Aunque ya ha sido dicho, cabe aclarar que esta cuestión de una «ética de la voz» —con toda su indeterminación— proviene de «Experimentum linguae» de Giorgio Agamben (cf. 2004), ahí donde el filósofo italiano declara que toda su reflexión sobre la voz humana habría formado parte de un proyecto de obra nunca escrita que se habría llamado «Ética, o sobre la voz». Ojalá el enigma de esta mención se vaya abriendo para nosotras que apenas tenemos una idea, surgida de la lectura de la poesía de Ortiz: la idea de que la voz pesa y que el trabajo de alivianarla responde a la experiencia de una pertenencia resonante con esa voz de afuera, resonancia que no solo se expone o construye retóricamente como un paisaje sonoro sino que también se trabaja para habitarla como una comunidad extendida de la voz.
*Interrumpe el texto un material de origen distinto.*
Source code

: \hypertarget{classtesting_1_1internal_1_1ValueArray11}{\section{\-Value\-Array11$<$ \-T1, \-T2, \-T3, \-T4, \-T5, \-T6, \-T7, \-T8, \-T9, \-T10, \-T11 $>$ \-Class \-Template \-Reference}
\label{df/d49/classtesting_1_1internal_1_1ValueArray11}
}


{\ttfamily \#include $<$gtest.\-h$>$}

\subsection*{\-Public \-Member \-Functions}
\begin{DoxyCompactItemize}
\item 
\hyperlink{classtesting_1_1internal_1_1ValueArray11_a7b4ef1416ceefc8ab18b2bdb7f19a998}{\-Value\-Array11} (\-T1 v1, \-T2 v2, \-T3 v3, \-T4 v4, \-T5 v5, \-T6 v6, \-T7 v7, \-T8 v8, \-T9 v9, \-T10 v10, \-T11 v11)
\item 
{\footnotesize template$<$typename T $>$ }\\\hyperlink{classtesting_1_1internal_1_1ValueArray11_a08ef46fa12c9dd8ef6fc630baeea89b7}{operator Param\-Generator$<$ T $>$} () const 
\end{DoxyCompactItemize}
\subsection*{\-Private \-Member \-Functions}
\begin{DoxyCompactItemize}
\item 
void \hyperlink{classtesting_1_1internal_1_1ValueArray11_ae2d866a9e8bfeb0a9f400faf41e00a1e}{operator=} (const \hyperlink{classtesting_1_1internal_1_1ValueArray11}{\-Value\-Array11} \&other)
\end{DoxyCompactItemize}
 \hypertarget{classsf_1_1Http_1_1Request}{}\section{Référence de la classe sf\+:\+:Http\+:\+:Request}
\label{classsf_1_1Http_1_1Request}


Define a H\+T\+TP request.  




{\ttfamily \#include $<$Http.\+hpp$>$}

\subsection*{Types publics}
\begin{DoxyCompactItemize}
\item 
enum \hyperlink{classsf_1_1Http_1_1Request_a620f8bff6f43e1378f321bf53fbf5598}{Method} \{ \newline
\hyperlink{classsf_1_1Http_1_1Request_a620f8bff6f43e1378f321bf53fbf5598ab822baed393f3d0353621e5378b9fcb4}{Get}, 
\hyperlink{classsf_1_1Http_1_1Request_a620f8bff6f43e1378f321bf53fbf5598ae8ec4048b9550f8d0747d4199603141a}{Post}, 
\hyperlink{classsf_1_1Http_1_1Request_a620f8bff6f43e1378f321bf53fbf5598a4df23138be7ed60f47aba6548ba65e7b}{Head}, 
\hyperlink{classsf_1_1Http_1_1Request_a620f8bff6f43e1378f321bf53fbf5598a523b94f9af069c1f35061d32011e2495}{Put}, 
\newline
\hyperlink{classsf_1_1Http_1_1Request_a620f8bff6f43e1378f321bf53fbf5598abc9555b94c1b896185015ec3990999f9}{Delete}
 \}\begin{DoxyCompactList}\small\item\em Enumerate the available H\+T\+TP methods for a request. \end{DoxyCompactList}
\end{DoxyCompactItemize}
Agamben sostiene que «la manera en que pasa del común al propio y de lo propio a lo común se llama uso, o también ethos» (1996:19). Tomo esta cita (deliberadamente extraída de un planteo mayor del que no podré aquí dar cuenta) para intentar avanzar en la propuesta de la fon/ética en la escritura de Juan L. Ortiz, especialmente en lo que ya se adelantó respecto de su afirmación de la existencia de una voz de afuera. Ortiz menciona esta idea en conversación con Tamara Kamenszain y afirma lo siguiente: «nosotros creemos que el ritmo, “la voz”, es totalmente nuestra, pero resulta que también es de afuera. Y nuestra seguridad está dependiendo de ese ritmo. Si los señores universitarios se dieran cuenta de eso...» (Ortiz, 2008:45). Es importante subrayar ese «también» de la cita de Ortiz, porque se avizora como una clave que permite pensar la necesidad del responder a esa pertenencia que se sabe excesiva. Si nuestra voz también es la voz de afuera, esa vibración resonante que producen las materias desarticula dos posibles experiencias: por un lado, coarta la mera contemplación mística, en la pretensión de una mudez (mística, etimológicamente, es hablar con la boca cerrada) que expone la saturación denegativa; por otro lado, inhabilita una descripción (pretendidamente) objetiva en la medida en que —en la frontera de lo sonoro— se abre otro tipo de enunciación: la interrogación en continuidad. En el cómo habitar ese exceso de la voz en la voz, se cifra la interrogación continua, el fluir de la pregunta que en la escritura poética de Ortiz llega a desbaratar el paradigma de la aserción del lenguaje (para decirlo con Barthes, cf. 2005). Ya lo sabemos: en Ortiz, la lengua y sus sonidos se vuelven todo interrogación y ese tono —o mejor: esa tonalidad— se impregna en la materia fónica y nos obliga a aprender a pronunciar todo de nuevo, a poner nuestras bocas en constante tensión interrogativa, así como decía Nancy (cf. 2013) que la poesía está en acto: como un animal agazapado, como un resorte en compresión.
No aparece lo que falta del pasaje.